WHAT YOU NEED TO DO ::
From the entries, return every line where the string "Insertar" shows up.

(Extracted data entries)
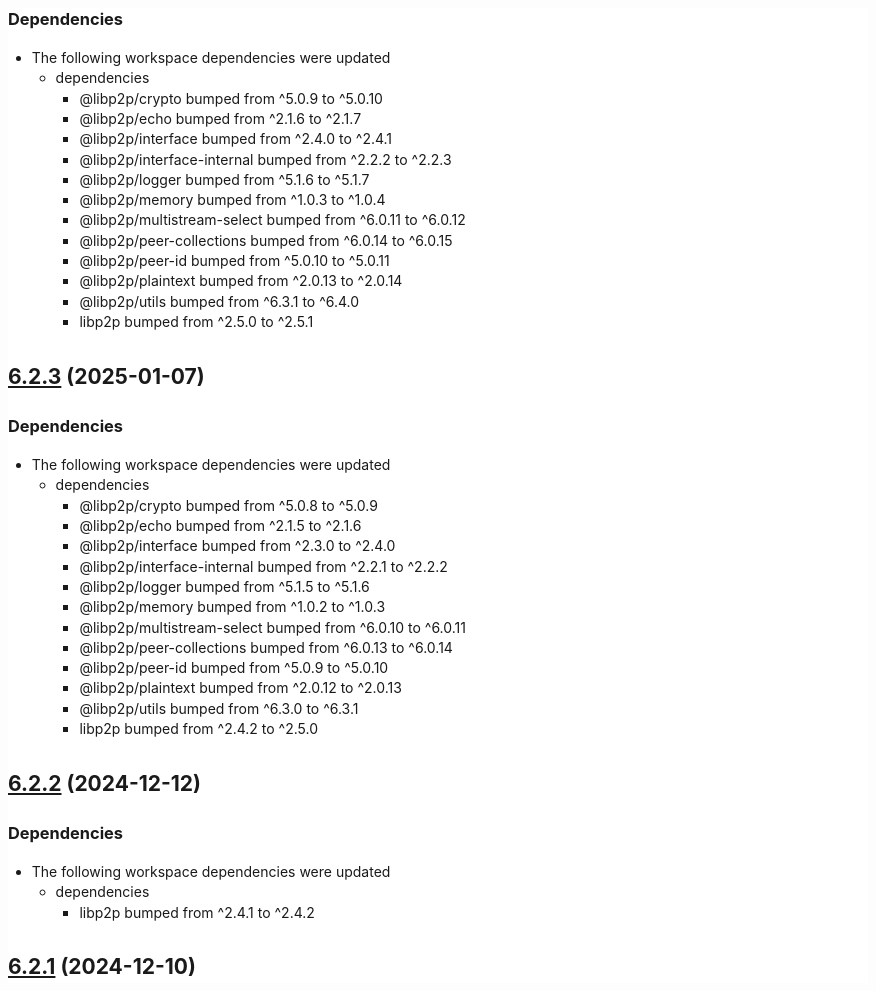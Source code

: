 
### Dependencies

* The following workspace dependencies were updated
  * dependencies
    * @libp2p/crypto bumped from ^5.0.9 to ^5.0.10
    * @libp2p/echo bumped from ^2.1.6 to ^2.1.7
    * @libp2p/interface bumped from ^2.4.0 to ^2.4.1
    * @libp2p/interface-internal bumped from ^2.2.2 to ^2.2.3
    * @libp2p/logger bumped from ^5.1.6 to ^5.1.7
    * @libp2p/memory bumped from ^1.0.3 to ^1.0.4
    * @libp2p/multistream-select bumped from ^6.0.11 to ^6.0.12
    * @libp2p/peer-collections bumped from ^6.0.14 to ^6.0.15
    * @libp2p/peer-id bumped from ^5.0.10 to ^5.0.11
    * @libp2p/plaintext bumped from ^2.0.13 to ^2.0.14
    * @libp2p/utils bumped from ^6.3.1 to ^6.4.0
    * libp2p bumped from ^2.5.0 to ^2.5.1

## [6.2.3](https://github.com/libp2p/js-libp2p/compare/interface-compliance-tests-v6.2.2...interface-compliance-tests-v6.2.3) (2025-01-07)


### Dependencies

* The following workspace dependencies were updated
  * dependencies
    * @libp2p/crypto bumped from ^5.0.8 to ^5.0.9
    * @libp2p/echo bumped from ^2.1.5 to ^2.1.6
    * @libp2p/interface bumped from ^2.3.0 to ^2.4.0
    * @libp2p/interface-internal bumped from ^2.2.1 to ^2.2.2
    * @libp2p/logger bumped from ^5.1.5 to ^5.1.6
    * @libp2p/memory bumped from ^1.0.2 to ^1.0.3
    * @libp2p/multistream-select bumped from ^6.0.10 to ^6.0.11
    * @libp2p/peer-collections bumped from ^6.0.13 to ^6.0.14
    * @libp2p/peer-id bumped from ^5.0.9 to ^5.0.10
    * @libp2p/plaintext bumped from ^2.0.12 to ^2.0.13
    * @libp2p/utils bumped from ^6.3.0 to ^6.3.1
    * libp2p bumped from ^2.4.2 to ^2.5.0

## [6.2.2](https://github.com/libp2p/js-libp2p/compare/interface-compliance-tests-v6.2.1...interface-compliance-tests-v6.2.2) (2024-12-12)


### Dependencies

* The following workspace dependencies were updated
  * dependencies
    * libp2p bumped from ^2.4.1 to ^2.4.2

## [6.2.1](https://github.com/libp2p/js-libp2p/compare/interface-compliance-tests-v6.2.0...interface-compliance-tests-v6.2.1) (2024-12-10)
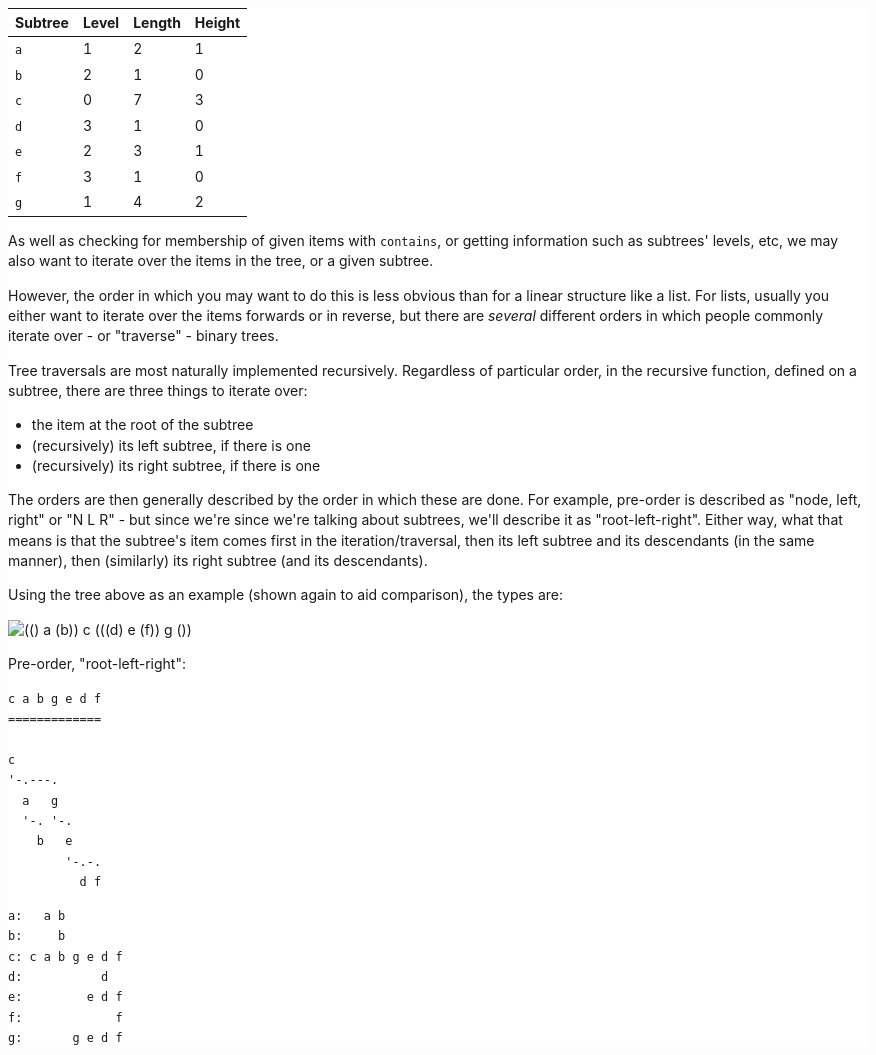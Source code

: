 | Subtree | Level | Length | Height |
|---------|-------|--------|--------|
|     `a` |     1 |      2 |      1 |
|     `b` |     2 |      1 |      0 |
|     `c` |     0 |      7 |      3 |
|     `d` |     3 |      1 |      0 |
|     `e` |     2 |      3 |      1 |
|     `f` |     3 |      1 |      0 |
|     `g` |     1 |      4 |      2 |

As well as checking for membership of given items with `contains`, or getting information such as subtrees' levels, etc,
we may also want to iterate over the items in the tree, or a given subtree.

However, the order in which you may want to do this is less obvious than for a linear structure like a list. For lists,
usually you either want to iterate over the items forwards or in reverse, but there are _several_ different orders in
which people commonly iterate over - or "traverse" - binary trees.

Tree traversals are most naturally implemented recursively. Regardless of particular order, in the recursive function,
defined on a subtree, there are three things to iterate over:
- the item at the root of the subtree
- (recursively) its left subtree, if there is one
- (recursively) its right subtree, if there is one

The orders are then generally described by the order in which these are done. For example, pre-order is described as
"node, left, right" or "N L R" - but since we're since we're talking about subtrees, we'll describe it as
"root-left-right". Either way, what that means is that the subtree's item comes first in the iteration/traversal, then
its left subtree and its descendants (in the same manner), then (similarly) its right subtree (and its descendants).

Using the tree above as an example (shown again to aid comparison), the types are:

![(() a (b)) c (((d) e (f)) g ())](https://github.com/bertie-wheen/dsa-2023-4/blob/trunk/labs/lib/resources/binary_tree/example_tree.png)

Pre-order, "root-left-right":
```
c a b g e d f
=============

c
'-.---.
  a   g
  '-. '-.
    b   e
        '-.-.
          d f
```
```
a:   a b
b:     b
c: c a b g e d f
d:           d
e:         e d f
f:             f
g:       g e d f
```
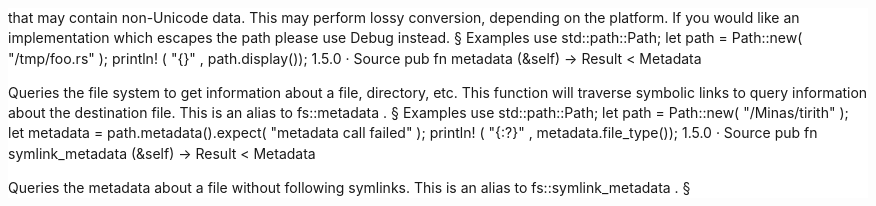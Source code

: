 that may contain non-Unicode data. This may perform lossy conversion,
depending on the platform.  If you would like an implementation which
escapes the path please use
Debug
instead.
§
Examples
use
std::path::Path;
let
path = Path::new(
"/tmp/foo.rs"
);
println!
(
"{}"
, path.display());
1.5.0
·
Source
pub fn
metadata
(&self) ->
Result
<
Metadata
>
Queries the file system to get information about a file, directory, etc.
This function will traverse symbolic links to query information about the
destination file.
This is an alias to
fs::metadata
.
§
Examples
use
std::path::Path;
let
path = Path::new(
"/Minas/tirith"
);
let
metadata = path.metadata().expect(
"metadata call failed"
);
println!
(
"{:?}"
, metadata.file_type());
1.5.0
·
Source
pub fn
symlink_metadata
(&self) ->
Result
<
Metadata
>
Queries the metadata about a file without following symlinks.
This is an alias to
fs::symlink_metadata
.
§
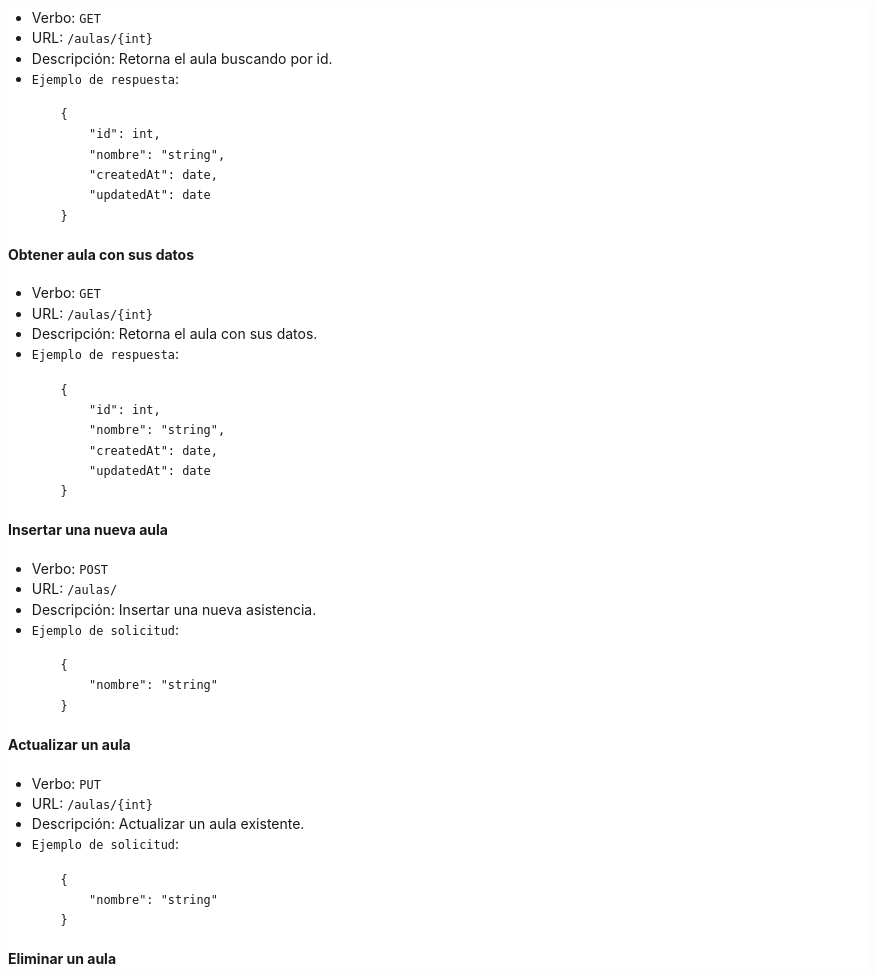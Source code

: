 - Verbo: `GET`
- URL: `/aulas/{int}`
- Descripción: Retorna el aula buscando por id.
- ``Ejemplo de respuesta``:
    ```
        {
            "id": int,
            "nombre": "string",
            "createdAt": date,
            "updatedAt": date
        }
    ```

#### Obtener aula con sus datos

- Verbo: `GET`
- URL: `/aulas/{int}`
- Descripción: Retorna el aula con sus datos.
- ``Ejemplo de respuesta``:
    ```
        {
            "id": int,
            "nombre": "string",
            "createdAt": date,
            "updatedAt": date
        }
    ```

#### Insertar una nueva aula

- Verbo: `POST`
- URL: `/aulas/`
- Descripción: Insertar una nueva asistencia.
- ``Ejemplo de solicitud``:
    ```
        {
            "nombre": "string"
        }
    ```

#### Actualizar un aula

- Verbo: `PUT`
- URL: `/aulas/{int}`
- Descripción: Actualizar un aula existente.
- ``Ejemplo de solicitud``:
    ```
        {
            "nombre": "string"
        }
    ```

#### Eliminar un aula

ANSWER SPACE ::
#### Insertar una nueva aula
- Descripción: Insertar una nueva asistencia.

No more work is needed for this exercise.